Wenn Bücher das Leben verändern
„Bücher ohne Grenzen“ steht auf dem emaillierten Türschild geschrieben, das verrostete Metalltor wird von einem Buch offengehalten. Auch im Haus begegnet Juliette Buchrücken an Buchrücken. Gestapelte Bücher, Bücher in Kisten, Bücher in Regalen, ganz wie bei ihr zuhause. Inmitten dieses staubigen Paradieses trifft sie Soliman, den verschrobenen, überaus sympathischen Hausbesitzer und neben dieser neuen Bekanntschaft auch alte Freunde, wie Zolas „Die Beute“, Tolstois „Krieg und Frieden“, Chrétien des Troyes „Der Karrenritter“ oder Thoreaus „Walden“. Ob sie ihr Glück als einer seiner Kuriere finden wolle, fragt der Mann mit den dunklen Augen. Nicht etwa ein Fahrradkurier, der Zeitungen oder Lebensmittel zum Käufer bringt, sondern ein ganz besonderer Kurier. Sie erhalten Bücher aus Solimans umfangreicher Sammlung und geben sie weiter, suchen einen Leser oder eine Leserin aus und beobachten den Rezipienten, bis der Kurier eine Vorstellung hat, welches exakte Buch der andere braucht. Juliette ist sich unsicher. Hat sie das nötige Feingefühl, um den Menschen anzusehen, welches Buch ihr Leben verändern kann und nach welchem sie sich sehnen, ohne es selbst zu wissen?

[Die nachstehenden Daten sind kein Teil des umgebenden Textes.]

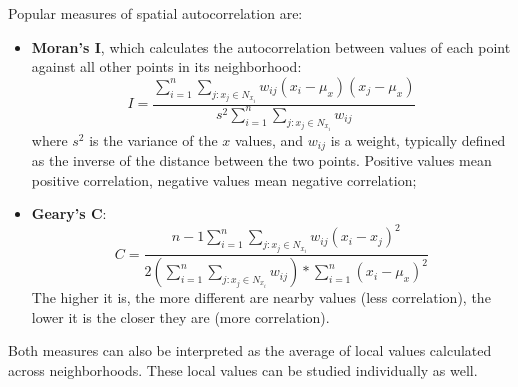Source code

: Popular measures of spatial autocorrelation are:    
\begin{itemize}
    \item \textbf{Moran's I}, which calculates the autocorrelation between values of each point against all other points in its neighborhood:
    \begin{equation*}
        I = \frac{\sum_{i=1}^n \sum_{j: x_j \in N_{x_i}} w_{ij} (x_i - \mu_x)(x_j - \mu_x)}{s^2 \sum_{i=1}^n \sum_{j: x_j \in N_{x_i}} w_{ij}} 
    \end{equation*}
    where $s^2$ is the variance of the $x$ values, and $w_{ij}$ is a weight, typically defined as the inverse of the distance between the two points. Positive values mean positive correlation, negative values mean negative correlation;
    \item \textbf{Geary's C}:
    \begin{equation*}
        C = \frac{n-1 \sum_{i=1}^n \sum_{j: x_j \in N_{x_i}} w_{ij} (x_i - x_j)^2}{2 (\sum_{i=1}^n \sum_{j: x_j \in N_{x_i}} w_{ij}) * \sum_{i=1}^n (x_i - \mu_x)^2}
    \end{equation*}
    The higher it is, the more different are nearby values (less correlation), the lower it is the closer they are (more correlation).
\end{itemize}
Both measures can also be interpreted as the average of local values calculated across neighborhoods. These local values can be studied individually as well.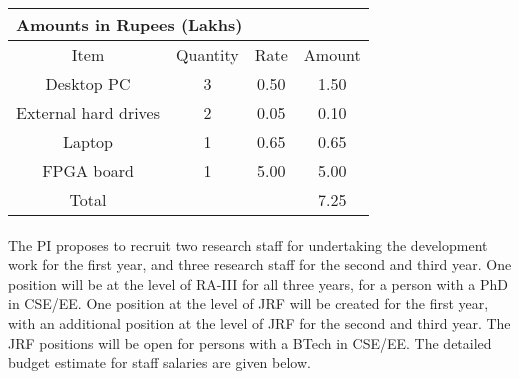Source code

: \documentclass[12pt]{article}
\begin{document}

\begin{center}
\begin{tabular}{|c|c|c|c|}
\multicolumn{4}{l}{\bf Amounts in Rupees (Lakhs)}\\
\hline
Item & Quantity & Rate & Amount \\
\hline
Desktop PC & 3 & 0.50 & 1.50 \\
External hard drives & 2 & 0.05 & 0.10 \\
Laptop & 1 & 0.65 & 0.65 \\
FPGA board & 1 & 5.00 & 5.00 \\
\hline
Total & & & 7.25 \\
\hline
\end{tabular}
\end{center}

\newpage
{}

\paragraph{}The PI proposes to recruit two research staff for
undertaking the development work for the first year, and three
research staff for the second and third year. One position will be at
the level of RA-III for all three years, for a person with a PhD in
CSE/EE. One position at the level of JRF will be created for the first
year, with an additional position at the level of JRF for the second
and third year. The JRF positions will be open for persons with a
BTech in CSE/EE. The detailed budget estimate for staff salaries are
given below.
\end{document}
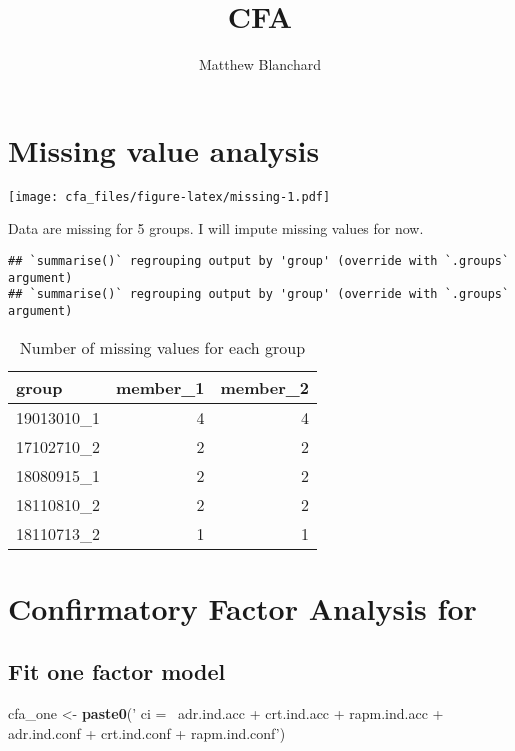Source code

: \documentclass[
]{article}
\title{CFA}
\author{Matthew Blanchard}
\date{}
\newenvironment{Shaded}{\begin{snugshade}}{\end{snugshade}}
\newcommand{\KeywordTok}[1]{\textcolor[rgb]{0.13,0.29,0.53}{\textbf{#1}}}
\newcommand{\NormalTok}[1]{#1}
\newcommand{\StringTok}[1]{\textcolor[rgb]{0.31,0.60,0.02}{#1}}
\begin{document}
\maketitle

\hypertarget{missing-value-analysis}{%
\section{Missing value analysis}\label{missing-value-analysis}}

\texttt{[image: cfa\_files/figure-latex/missing-1.pdf]}

Data are missing for 5 groups. I will impute missing values for now.

\begin{verbatim}
## `summarise()` regrouping output by 'group' (override with `.groups` argument)
## `summarise()` regrouping output by 'group' (override with `.groups` argument)
\end{verbatim}

\begin{table}[H]

\caption{\label{tab:miss}Number of missing values for each group}
\centering
\fontsize{12}{14}\selectfont
\begin{tabular}[t]{lrr}
\toprule
group & member\_1 & member\_2\\
\midrule
19013010\_1 & 4 & 4\\
17102710\_2 & 2 & 2\\
18080915\_1 & 2 & 2\\
18110810\_2 & 2 & 2\\
18110713\_2 & 1 & 1\\
\bottomrule
\end{tabular}
\end{table}

\hypertarget{confirmatory-factor-analysis-for}{%
\section{Confirmatory Factor Analysis
for}\label{confirmatory-factor-analysis-for}}

\hypertarget{fit-one-factor-model}{%
\subsection{Fit one factor model}\label{fit-one-factor-model}}

\begin{Shaded}
\begin{Highlighting}[]
\NormalTok{cfa_one <-}\StringTok{ }\KeywordTok{paste0}\NormalTok{(}\StringTok{'}
\StringTok{                ci  =~ adr.ind.acc + crt.ind.acc + rapm.ind.acc +}
\StringTok{                  adr.ind.conf + crt.ind.conf + rapm.ind.conf'}\NormalTok{)}
\end{Highlighting}
\end{Shaded}
\end{document}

Literarische Liebeserklärung
Christine Féret-Fleurys Roman wartet nicht mit einer abenteuerlich verstrickten Handlung oder spannenden Plot-Twists auf, sondern erzählt eher leise, in kleinem Rahmen von der Macht der Bücher. Das Buch wird für Juliette und die Empfänger zu ebenjenem Nest, in dem die Suchenden die bitter nötige Geborgenheit finden, oder Rastlose den Anstoß, den sie brauchen, um ihr Leben umzukrempeln. Detaillierte, emotional gefärbte Beschreibungen und liebevolle Details wechseln sich ab mit einer kaum zuzuordnenden Distanz zur Erzählfigur. Wer einen Nachmittag investieren will, um über die Kraft eines Buches zu reflektieren, ist mit der kompakten, novellenartigen Geschichte gut beraten.